[Opening Material provided section]

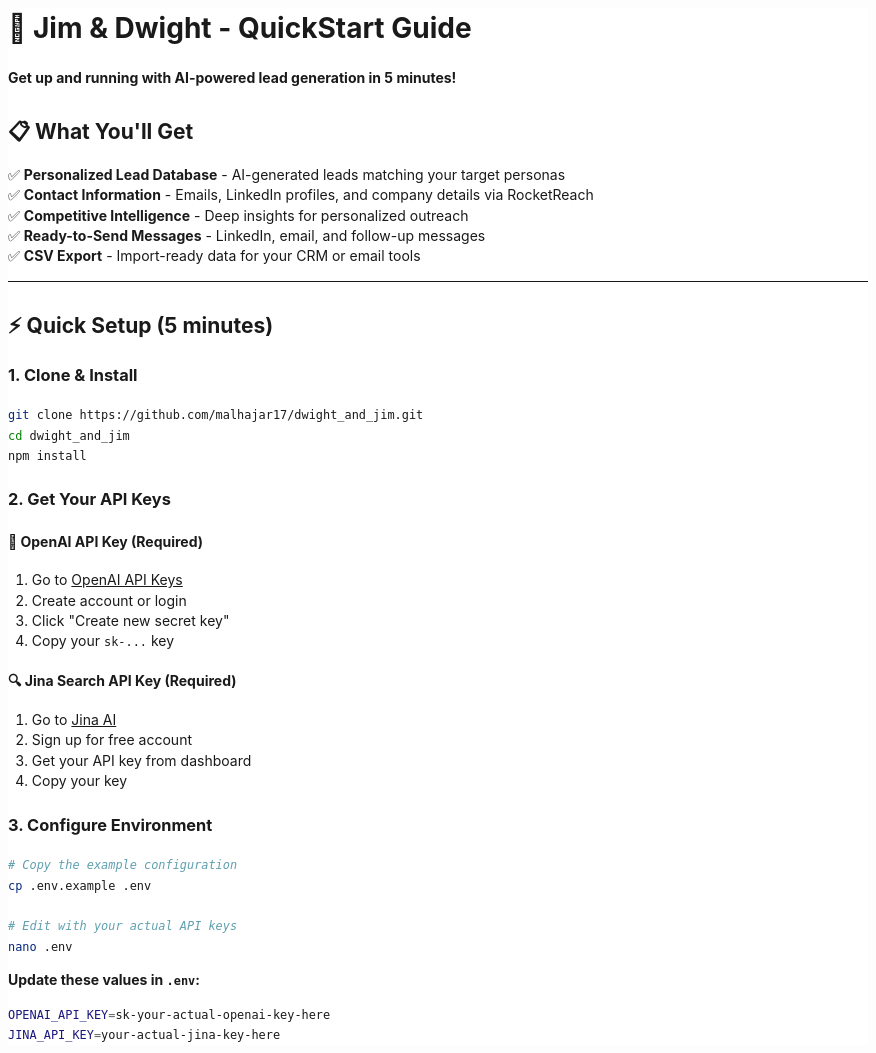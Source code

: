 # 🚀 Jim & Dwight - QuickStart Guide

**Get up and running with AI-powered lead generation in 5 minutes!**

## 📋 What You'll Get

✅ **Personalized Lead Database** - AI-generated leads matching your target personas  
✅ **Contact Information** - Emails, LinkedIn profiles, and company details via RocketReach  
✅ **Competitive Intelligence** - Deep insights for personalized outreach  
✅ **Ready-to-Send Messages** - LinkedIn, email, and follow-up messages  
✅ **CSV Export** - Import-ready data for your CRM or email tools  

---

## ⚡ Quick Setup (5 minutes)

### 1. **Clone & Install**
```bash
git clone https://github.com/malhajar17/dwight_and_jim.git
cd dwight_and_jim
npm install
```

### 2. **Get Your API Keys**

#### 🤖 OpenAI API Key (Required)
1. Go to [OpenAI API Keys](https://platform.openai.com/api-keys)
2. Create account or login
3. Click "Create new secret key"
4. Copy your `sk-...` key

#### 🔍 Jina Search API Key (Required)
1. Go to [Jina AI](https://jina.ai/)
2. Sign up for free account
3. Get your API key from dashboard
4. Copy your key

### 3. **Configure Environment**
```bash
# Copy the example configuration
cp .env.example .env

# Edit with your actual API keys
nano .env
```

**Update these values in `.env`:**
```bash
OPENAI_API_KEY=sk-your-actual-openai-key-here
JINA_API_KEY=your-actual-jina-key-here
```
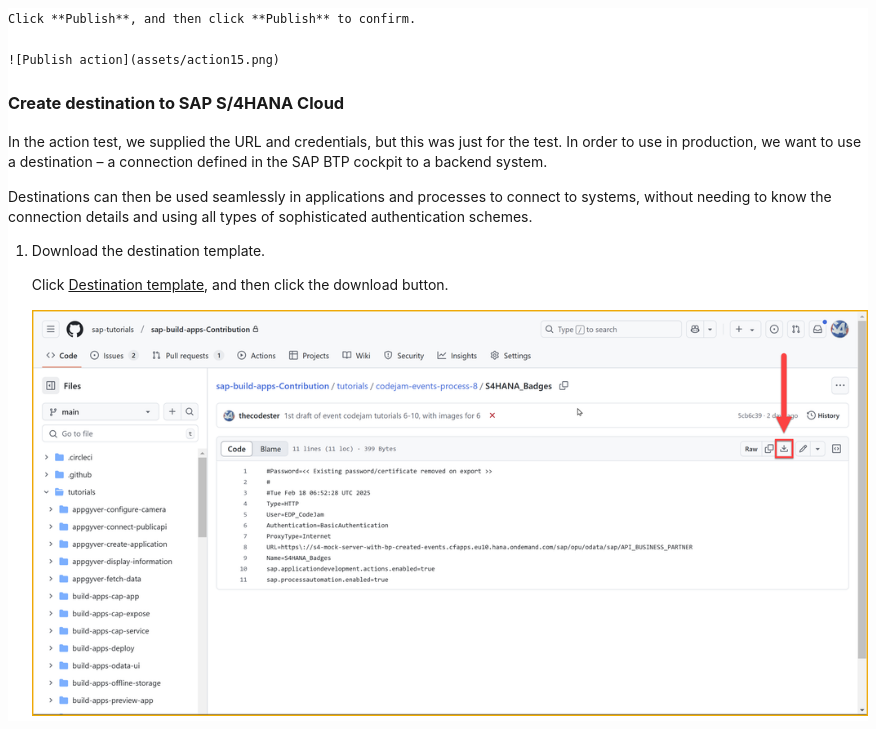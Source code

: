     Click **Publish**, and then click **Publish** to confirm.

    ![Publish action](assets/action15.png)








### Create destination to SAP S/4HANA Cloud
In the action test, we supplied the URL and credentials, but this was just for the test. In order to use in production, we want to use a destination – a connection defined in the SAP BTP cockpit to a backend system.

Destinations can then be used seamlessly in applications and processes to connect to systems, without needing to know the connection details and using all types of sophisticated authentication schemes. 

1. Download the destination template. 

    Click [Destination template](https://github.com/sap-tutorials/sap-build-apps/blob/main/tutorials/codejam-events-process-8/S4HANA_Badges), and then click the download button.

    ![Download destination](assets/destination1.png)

[Closing Material provided section]

→ **Exercise**
Give the records again exactly, without pictures.

→ **Expected output**
Source code

: # 🚀 Jim & Dwight - QuickStart Guide

**Get up and running with AI-powered lead generation in 5 minutes!**

## 📋 What You'll Get

✅ **Personalized Lead Database** - AI-generated leads matching your target personas  
✅ **Contact Information** - Emails, LinkedIn profiles, and company details via RocketReach  
✅ **Competitive Intelligence** - Deep insights for personalized outreach  
✅ **Ready-to-Send Messages** - LinkedIn, email, and follow-up messages  
✅ **CSV Export** - Import-ready data for your CRM or email tools  

---

## ⚡ Quick Setup (5 minutes)

### 1. **Clone & Install**
```bash
git clone https://github.com/malhajar17/dwight_and_jim.git
cd dwight_and_jim
npm install
```

### 2. **Get Your API Keys**

#### 🤖 OpenAI API Key (Required)
1. Go to [OpenAI API Keys](https://platform.openai.com/api-keys)
2. Create account or login
3. Click "Create new secret key"
4. Copy your `sk-...` key

#### 🔍 Jina Search API Key (Required)
1. Go to [Jina AI](https://jina.ai/)
2. Sign up for free account
3. Get your API key from dashboard
4. Copy your key

### 3. **Configure Environment**
```bash
# Copy the example configuration
cp .env.example .env

# Edit with your actual API keys
nano .env
```

**Update these values in `.env`:**
```bash
OPENAI_API_KEY=sk-your-actual-openai-key-here
JINA_API_KEY=your-actual-jina-key-here
```
Source code

:     Click **Publish**, and then click **Publish** to confirm.

    ![Publish action](assets/action15.png)








### Create destination to SAP S/4HANA Cloud
In the action test, we supplied the URL and credentials, but this was just for the test. In order to use in production, we want to use a destination – a connection defined in the SAP BTP cockpit to a backend system.

Destinations can then be used seamlessly in applications and processes to connect to systems, without needing to know the connection details and using all types of sophisticated authentication schemes. 

1. Download the destination template. 

    Click [Destination template](https://github.com/sap-tutorials/sap-build-apps/blob/main/tutorials/codejam-events-process-8/S4HANA_Badges), and then click the download button.

    ![Download destination](assets/destination1.png)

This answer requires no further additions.